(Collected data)
- - -
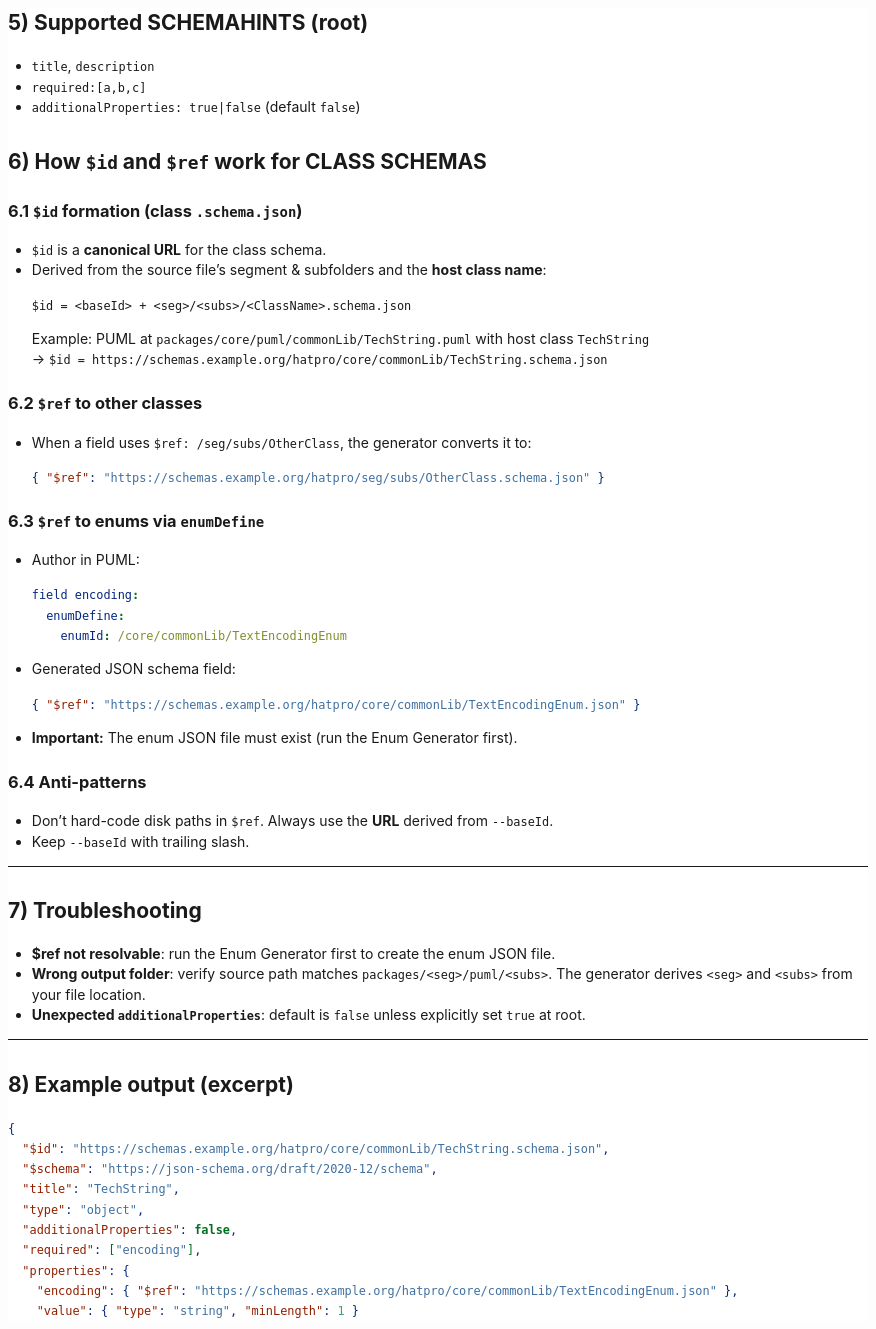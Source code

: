 ## 5) Supported SCHEMAHINTS (root)
- `title`, `description`
- `required:[a,b,c]`
- `additionalProperties: true|false` (default `false`)

## 6) How `$id` and `$ref` work for CLASS SCHEMAS
### 6.1 `$id` formation (class `.schema.json`)
- `$id` is a **canonical URL** for the class schema.
- Derived from the source file’s segment & subfolders and the **host class name**:
  ```text
  $id = <baseId> + <seg>/<subs>/<ClassName>.schema.json
  ```
  Example: PUML at `packages/core/puml/commonLib/TechString.puml` with host class `TechString`  
  → `$id = https://schemas.example.org/hatpro/core/commonLib/TechString.schema.json`

### 6.2 `$ref` to other classes
- When a field uses `$ref: /seg/subs/OtherClass`, the generator converts it to:
  ```json
  { "$ref": "https://schemas.example.org/hatpro/seg/subs/OtherClass.schema.json" }
  ```

### 6.3 `$ref` to enums via `enumDefine`
- Author in PUML:
  ```yaml
  field encoding:
    enumDefine:
      enumId: /core/commonLib/TextEncodingEnum
  ```
- Generated JSON schema field:
  ```json
  { "$ref": "https://schemas.example.org/hatpro/core/commonLib/TextEncodingEnum.json" }
  ```
- **Important:** The enum JSON file must exist (run the Enum Generator first).

### 6.4 Anti-patterns
- Don’t hard-code disk paths in `$ref`. Always use the **URL** derived from `--baseId`.
- Keep `--baseId` with trailing slash.

---

## 7) Troubleshooting
- **$ref not resolvable**: run the Enum Generator first to create the enum JSON file.
- **Wrong output folder**: verify source path matches `packages/<seg>/puml/<subs>`. The generator derives `<seg>` and `<subs>` from your file location.
- **Unexpected `additionalProperties`**: default is `false` unless explicitly set `true` at root.

---

## 8) Example output (excerpt)
```json
{
  "$id": "https://schemas.example.org/hatpro/core/commonLib/TechString.schema.json",
  "$schema": "https://json-schema.org/draft/2020-12/schema",
  "title": "TechString",
  "type": "object",
  "additionalProperties": false,
  "required": ["encoding"],
  "properties": {
    "encoding": { "$ref": "https://schemas.example.org/hatpro/core/commonLib/TextEncodingEnum.json" },
    "value": { "type": "string", "minLength": 1 }
```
- - -
Your goal:
Your answer should consist of every line from the entries that holds "with".

Answer below:
  Example: PUML at `packages/core/puml/commonLib/TechString.puml` with host class `TechString`  
- Keep `--baseId` with trailing slash.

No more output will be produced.